PROBLEM:
Below are the records to transcribe exactly; do not include any images.

Dataset records
--

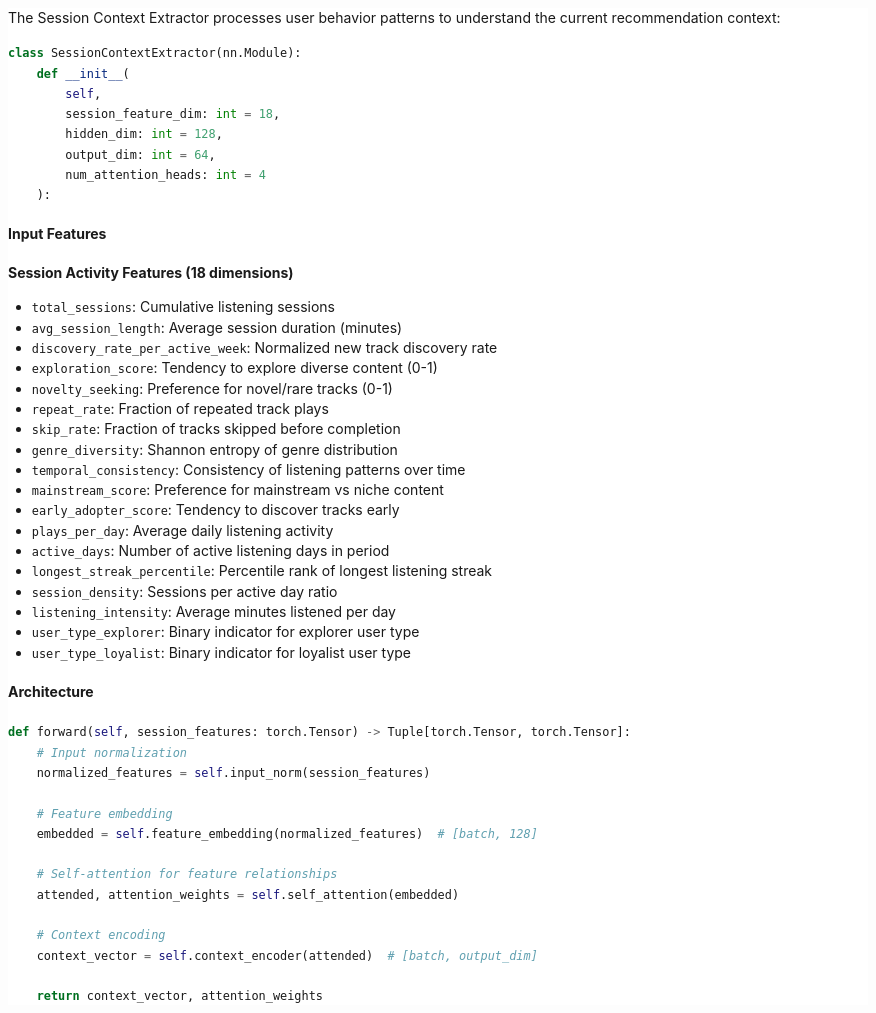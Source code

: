 The Session Context Extractor processes user behavior patterns to understand the current recommendation context:

```python
class SessionContextExtractor(nn.Module):
    def __init__(
        self,
        session_feature_dim: int = 18,
        hidden_dim: int = 128,
        output_dim: int = 64,
        num_attention_heads: int = 4
    ):
```

#### Input Features

**Session Activity Features (18 dimensions)**

- `total_sessions`: Cumulative listening sessions
- `avg_session_length`: Average session duration (minutes)
- `discovery_rate_per_active_week`: Normalized new track discovery rate
- `exploration_score`: Tendency to explore diverse content (0-1)
- `novelty_seeking`: Preference for novel/rare tracks (0-1)
- `repeat_rate`: Fraction of repeated track plays
- `skip_rate`: Fraction of tracks skipped before completion
- `genre_diversity`: Shannon entropy of genre distribution
- `temporal_consistency`: Consistency of listening patterns over time
- `mainstream_score`: Preference for mainstream vs niche content
- `early_adopter_score`: Tendency to discover tracks early
- `plays_per_day`: Average daily listening activity
- `active_days`: Number of active listening days in period
- `longest_streak_percentile`: Percentile rank of longest listening streak
- `session_density`: Sessions per active day ratio
- `listening_intensity`: Average minutes listened per day
- `user_type_explorer`: Binary indicator for explorer user type
- `user_type_loyalist`: Binary indicator for loyalist user type

#### Architecture

```python
def forward(self, session_features: torch.Tensor) -> Tuple[torch.Tensor, torch.Tensor]:
    # Input normalization
    normalized_features = self.input_norm(session_features)

    # Feature embedding
    embedded = self.feature_embedding(normalized_features)  # [batch, 128]

    # Self-attention for feature relationships
    attended, attention_weights = self.self_attention(embedded)

    # Context encoding
    context_vector = self.context_encoder(attended)  # [batch, output_dim]

    return context_vector, attention_weights
```
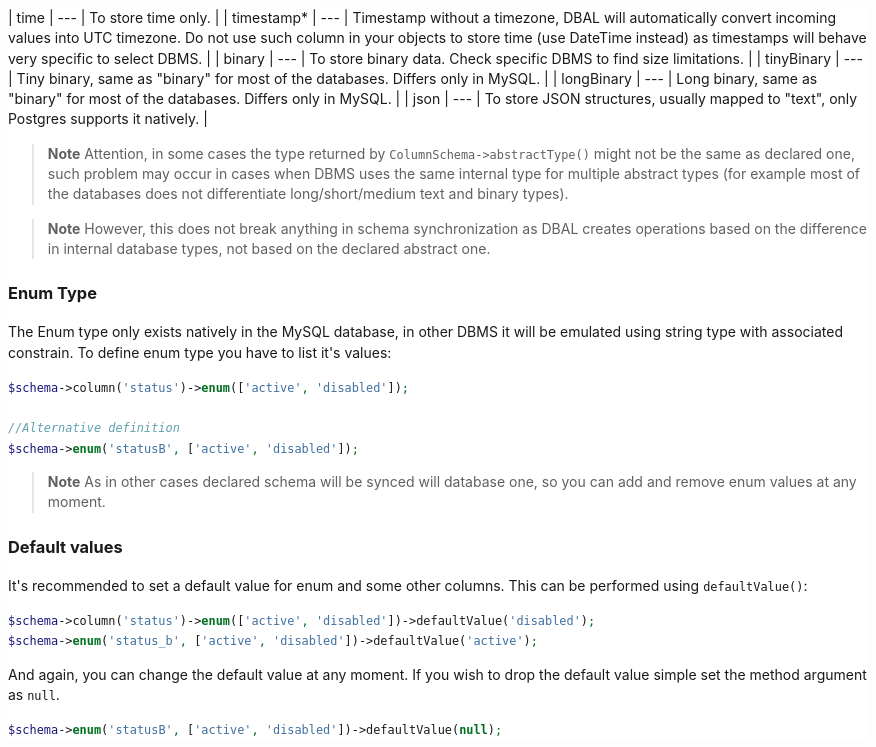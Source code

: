 | time        | ---                       | To store time only.                                                                                                                                                                                                                  |
| timestamp*  | ---                       | Timestamp without a timezone, DBAL will automatically convert incoming values into UTC timezone. Do not use such column in your objects to store time (use DateTime instead) as timestamps will behave very specific to select DBMS. |
| binary      | ---                       | To store binary data. Check specific DBMS to find size limitations.                                                                                                                                                                  |
| tinyBinary  | ---                       | Tiny binary, same as "binary" for most of the databases. Differs only in MySQL.                                                                                                                                                      |
| longBinary  | ---                       | Long binary, same as "binary" for most of the databases. Differs only in MySQL.                                                                                                                                                      |
| json        | ---                       | To store JSON structures, usually mapped to "text", only Postgres supports it natively.                                                                                                                                              |

> **Note**
> Attention, in some cases the type returned by `ColumnSchema->abstractType()` might not be the same as declared one,
> such problem may occur in cases when DBMS uses the same internal type for multiple abstract types (for example most of the databases does not differentiate long/short/medium text and binary types).

> **Note**
> However, this  does not break anything in schema synchronization as DBAL creates operations based on the difference
> in internal database types, not based on the declared abstract one.

### Enum Type

The Enum type only exists natively in the MySQL database, in other DBMS it will be emulated using string type with
associated constrain. To define enum type you have to list it's values:

```php
$schema->column('status')->enum(['active', 'disabled']);

//Alternative definition
$schema->enum('statusB', ['active', 'disabled']);
```

> **Note**
> As in other cases declared schema will be synced will database one, so you can add and remove enum values at
> any moment.

### Default values

It's recommended to set a default value for enum and some other columns. This can be performed using `defaultValue()`:

```php
$schema->column('status')->enum(['active', 'disabled'])->defaultValue('disabled');
$schema->enum('status_b', ['active', 'disabled'])->defaultValue('active');
```

And again, you can change the default value at any moment. If you wish to drop the default value simple set the method
argument as `null`.

```php
$schema->enum('statusB', ['active', 'disabled'])->defaultValue(null);
```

--

TASK OUTPUT:
Source code

: The Session Context Extractor processes user behavior patterns to understand the current recommendation context:

```python
class SessionContextExtractor(nn.Module):
    def __init__(
        self,
        session_feature_dim: int = 18,
        hidden_dim: int = 128,
        output_dim: int = 64,
        num_attention_heads: int = 4
    ):
```

#### Input Features

**Session Activity Features (18 dimensions)**

- `total_sessions`: Cumulative listening sessions
- `avg_session_length`: Average session duration (minutes)
- `discovery_rate_per_active_week`: Normalized new track discovery rate
- `exploration_score`: Tendency to explore diverse content (0-1)
- `novelty_seeking`: Preference for novel/rare tracks (0-1)
- `repeat_rate`: Fraction of repeated track plays
- `skip_rate`: Fraction of tracks skipped before completion
- `genre_diversity`: Shannon entropy of genre distribution
- `temporal_consistency`: Consistency of listening patterns over time
- `mainstream_score`: Preference for mainstream vs niche content
- `early_adopter_score`: Tendency to discover tracks early
- `plays_per_day`: Average daily listening activity
- `active_days`: Number of active listening days in period
- `longest_streak_percentile`: Percentile rank of longest listening streak
- `session_density`: Sessions per active day ratio
- `listening_intensity`: Average minutes listened per day
- `user_type_explorer`: Binary indicator for explorer user type
- `user_type_loyalist`: Binary indicator for loyalist user type

#### Architecture

```python
def forward(self, session_features: torch.Tensor) -> Tuple[torch.Tensor, torch.Tensor]:
    # Input normalization
    normalized_features = self.input_norm(session_features)

    # Feature embedding
    embedded = self.feature_embedding(normalized_features)  # [batch, 128]

    # Self-attention for feature relationships
    attended, attention_weights = self.self_attention(embedded)

    # Context encoding
    context_vector = self.context_encoder(attended)  # [batch, output_dim]

    return context_vector, attention_weights
```
Source code

: | time        | ---                       | To store time only.                                                                                                                                                                                                                  |
| timestamp*  | ---                       | Timestamp without a timezone, DBAL will automatically convert incoming values into UTC timezone. Do not use such column in your objects to store time (use DateTime instead) as timestamps will behave very specific to select DBMS. |
| binary      | ---                       | To store binary data. Check specific DBMS to find size limitations.                                                                                                                                                                  |
| tinyBinary  | ---                       | Tiny binary, same as "binary" for most of the databases. Differs only in MySQL.                                                                                                                                                      |
| longBinary  | ---                       | Long binary, same as "binary" for most of the databases. Differs only in MySQL.                                                                                                                                                      |
| json        | ---                       | To store JSON structures, usually mapped to "text", only Postgres supports it natively.                                                                                                                                              |

> **Note**
> Attention, in some cases the type returned by `ColumnSchema->abstractType()` might not be the same as declared one,
> such problem may occur in cases when DBMS uses the same internal type for multiple abstract types (for example most of the databases does not differentiate long/short/medium text and binary types).

> **Note**
> However, this  does not break anything in schema synchronization as DBAL creates operations based on the difference
> in internal database types, not based on the declared abstract one.

### Enum Type

The Enum type only exists natively in the MySQL database, in other DBMS it will be emulated using string type with
associated constrain. To define enum type you have to list it's values:

```php
$schema->column('status')->enum(['active', 'disabled']);

//Alternative definition
$schema->enum('statusB', ['active', 'disabled']);
```

> **Note**
> As in other cases declared schema will be synced will database one, so you can add and remove enum values at
> any moment.

### Default values

It's recommended to set a default value for enum and some other columns. This can be performed using `defaultValue()`:

```php
$schema->column('status')->enum(['active', 'disabled'])->defaultValue('disabled');
$schema->enum('status_b', ['active', 'disabled'])->defaultValue('active');
```

And again, you can change the default value at any moment. If you wish to drop the default value simple set the method
argument as `null`.

```php
$schema->enum('statusB', ['active', 'disabled'])->defaultValue(null);
```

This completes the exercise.